# Prompt
All that should appear is the run of lines from the one containing "as long as they" through the end of the records, each repeated exactly.

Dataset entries

((

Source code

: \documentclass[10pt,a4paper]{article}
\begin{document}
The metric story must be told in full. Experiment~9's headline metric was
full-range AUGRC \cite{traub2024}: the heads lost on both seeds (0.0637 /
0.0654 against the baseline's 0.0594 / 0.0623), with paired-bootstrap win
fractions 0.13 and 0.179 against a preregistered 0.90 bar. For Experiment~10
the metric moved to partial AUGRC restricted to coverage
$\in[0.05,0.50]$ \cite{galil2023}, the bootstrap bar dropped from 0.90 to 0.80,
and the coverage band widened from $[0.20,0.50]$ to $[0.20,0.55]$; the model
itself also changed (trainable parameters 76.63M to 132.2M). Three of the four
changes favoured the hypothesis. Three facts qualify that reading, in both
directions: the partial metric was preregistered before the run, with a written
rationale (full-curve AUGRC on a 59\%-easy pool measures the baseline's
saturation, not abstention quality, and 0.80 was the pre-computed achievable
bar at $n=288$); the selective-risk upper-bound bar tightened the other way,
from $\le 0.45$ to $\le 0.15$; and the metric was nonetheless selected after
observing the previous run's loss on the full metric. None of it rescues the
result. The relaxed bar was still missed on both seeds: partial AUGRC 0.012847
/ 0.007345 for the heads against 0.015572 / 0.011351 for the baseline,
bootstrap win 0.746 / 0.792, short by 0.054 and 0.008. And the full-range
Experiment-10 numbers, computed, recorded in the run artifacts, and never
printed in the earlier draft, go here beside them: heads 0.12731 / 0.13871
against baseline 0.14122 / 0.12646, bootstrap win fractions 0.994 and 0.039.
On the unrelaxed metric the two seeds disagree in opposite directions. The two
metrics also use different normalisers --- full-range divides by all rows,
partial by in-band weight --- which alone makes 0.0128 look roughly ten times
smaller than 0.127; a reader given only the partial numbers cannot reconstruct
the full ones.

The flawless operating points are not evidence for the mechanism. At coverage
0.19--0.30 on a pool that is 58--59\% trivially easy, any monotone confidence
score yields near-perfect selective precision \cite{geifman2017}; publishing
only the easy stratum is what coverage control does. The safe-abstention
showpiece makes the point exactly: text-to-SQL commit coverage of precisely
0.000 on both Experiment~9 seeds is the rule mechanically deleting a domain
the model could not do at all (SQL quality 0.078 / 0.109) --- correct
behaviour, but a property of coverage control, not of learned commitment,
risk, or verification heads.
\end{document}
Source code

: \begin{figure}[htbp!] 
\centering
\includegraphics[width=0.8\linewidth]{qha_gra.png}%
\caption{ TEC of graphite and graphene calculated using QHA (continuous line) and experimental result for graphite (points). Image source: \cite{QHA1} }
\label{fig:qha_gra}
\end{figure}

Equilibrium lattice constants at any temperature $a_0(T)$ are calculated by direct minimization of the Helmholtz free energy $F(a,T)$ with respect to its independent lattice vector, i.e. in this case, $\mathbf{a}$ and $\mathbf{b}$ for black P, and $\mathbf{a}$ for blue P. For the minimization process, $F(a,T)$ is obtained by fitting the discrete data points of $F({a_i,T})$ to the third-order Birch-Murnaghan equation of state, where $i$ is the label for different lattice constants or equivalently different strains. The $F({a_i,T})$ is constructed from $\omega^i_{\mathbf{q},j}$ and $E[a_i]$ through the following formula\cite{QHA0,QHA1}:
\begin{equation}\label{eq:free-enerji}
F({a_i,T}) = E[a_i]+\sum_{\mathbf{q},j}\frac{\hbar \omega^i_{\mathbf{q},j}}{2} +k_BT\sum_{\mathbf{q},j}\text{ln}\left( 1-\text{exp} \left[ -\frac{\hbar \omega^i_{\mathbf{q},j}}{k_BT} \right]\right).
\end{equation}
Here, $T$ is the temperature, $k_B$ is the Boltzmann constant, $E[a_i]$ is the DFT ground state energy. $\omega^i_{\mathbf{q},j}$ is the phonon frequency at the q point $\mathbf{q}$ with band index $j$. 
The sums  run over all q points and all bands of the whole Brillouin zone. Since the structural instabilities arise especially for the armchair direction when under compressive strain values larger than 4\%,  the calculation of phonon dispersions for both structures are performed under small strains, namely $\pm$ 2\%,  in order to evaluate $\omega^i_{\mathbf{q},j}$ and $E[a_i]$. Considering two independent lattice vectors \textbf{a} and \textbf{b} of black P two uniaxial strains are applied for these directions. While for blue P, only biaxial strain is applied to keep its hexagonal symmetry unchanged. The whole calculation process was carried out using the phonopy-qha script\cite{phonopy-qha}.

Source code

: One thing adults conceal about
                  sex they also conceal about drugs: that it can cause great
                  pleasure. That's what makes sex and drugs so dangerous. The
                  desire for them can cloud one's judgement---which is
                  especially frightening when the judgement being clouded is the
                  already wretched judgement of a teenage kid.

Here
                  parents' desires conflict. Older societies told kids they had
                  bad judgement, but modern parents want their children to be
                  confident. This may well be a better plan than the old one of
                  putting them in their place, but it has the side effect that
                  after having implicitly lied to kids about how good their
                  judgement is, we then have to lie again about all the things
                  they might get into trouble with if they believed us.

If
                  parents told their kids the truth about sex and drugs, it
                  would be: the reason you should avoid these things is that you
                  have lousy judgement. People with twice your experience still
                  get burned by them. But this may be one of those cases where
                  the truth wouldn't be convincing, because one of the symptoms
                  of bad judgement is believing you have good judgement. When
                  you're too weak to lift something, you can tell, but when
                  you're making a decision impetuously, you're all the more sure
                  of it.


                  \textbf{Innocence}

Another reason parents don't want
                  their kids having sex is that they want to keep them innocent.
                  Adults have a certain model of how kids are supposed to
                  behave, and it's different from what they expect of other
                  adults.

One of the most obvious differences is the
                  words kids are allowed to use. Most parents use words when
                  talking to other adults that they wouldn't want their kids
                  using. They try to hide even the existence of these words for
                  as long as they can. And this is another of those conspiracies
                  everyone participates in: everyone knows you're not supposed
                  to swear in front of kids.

))

# Task output
                  as long as they can. And this is another of those conspiracies
                  everyone participates in: everyone knows you're not supposed
                  to swear in front of kids.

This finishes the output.